Would you retype exactly the lines from the one containing "约 **0.79 小时**" through the last line of the records below, and nothing else?
[[ Given data open ]]
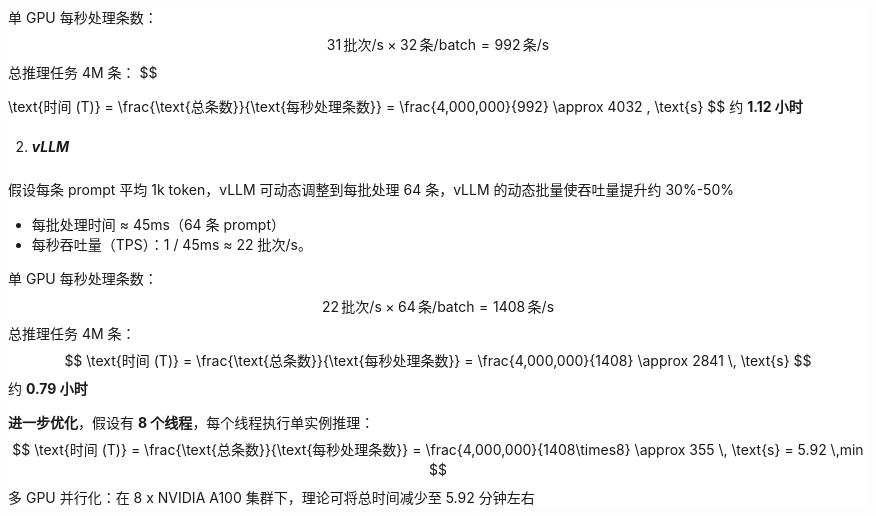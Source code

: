单 GPU 每秒处理条数：
$$
31 \, \text{批次/s} \times 32 \, \text{条/batch} = 992 \, \text{条/s}
$$
总推理任务 4M 条：
$$

\text{时间 (T)} = \frac{\text{总条数}}{\text{每秒处理条数}} = \frac{4,000,000}{992} \approx 4032 \, \text{s}
$$
约 **1.12 小时**

2. ##### vLLM

假设每条 prompt 平均 1k token，vLLM 可动态调整到每批处理 64 条，vLLM 的动态批量使吞吐量提升约 30%-50%

- 每批处理时间 ≈ 45ms（64 条 prompt）
- 每秒吞吐量（TPS）：1 / 45ms ≈ 22 批次/s。

单 GPU 每秒处理条数：
$$
22 \, \text{批次/s} \times 64 \, \text{条/batch} = 1408 \, \text{条/s}
$$
总推理任务 4M 条：
$$
\text{时间 (T)} = \frac{\text{总条数}}{\text{每秒处理条数}} = \frac{4,000,000}{1408} \approx 2841 \, \text{s}
$$
约 **0.79 小时**

**进一步优化**，假设有 **8 个线程**，每个线程执行单实例推理：
$$
\text{时间 (T)} = \frac{\text{总条数}}{\text{每秒处理条数}} = \frac{4,000,000}{1408\times8} \approx 355 \, \text{s} = 5.92 \,min
$$
多 GPU 并行化：在 8 x NVIDIA A100 集群下，理论可将总时间减少至 5.92 分钟左右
[[ Given data closed ]]
Exercise solution –
约 **0.79 小时**

**进一步优化**，假设有 **8 个线程**，每个线程执行单实例推理：
$$
\text{时间 (T)} = \frac{\text{总条数}}{\text{每秒处理条数}} = \frac{4,000,000}{1408\times8} \approx 355 \, \text{s} = 5.92 \,min
$$
多 GPU 并行化：在 8 x NVIDIA A100 集群下，理论可将总时间减少至 5.92 分钟左右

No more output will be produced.